● **Work order**: Collect every line of the records below that contains the word "tail".

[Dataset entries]
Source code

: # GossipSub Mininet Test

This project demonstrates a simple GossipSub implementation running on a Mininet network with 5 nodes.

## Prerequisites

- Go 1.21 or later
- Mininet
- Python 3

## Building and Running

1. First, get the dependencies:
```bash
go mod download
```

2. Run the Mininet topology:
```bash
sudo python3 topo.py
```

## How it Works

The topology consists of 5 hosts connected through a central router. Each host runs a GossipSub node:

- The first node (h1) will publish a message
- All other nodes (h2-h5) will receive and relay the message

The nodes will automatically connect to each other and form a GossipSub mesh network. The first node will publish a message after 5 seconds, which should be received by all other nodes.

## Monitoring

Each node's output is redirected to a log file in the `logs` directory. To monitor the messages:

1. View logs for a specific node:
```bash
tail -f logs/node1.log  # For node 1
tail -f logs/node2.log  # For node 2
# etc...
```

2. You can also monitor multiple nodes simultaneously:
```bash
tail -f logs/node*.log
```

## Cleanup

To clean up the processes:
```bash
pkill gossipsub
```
--
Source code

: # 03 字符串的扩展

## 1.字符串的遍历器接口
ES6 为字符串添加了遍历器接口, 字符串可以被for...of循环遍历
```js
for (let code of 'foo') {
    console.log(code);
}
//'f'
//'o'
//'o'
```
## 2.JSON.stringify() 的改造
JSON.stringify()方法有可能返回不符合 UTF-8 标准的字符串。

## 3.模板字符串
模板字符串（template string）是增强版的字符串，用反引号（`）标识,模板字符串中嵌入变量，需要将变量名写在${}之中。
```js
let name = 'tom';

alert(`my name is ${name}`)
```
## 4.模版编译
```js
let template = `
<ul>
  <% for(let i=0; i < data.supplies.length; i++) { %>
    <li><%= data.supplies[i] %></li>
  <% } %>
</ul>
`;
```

● **Answer to this problem**:
tail -f logs/node1.log  # For node 1
tail -f logs/node2.log  # For node 2
tail -f logs/node*.log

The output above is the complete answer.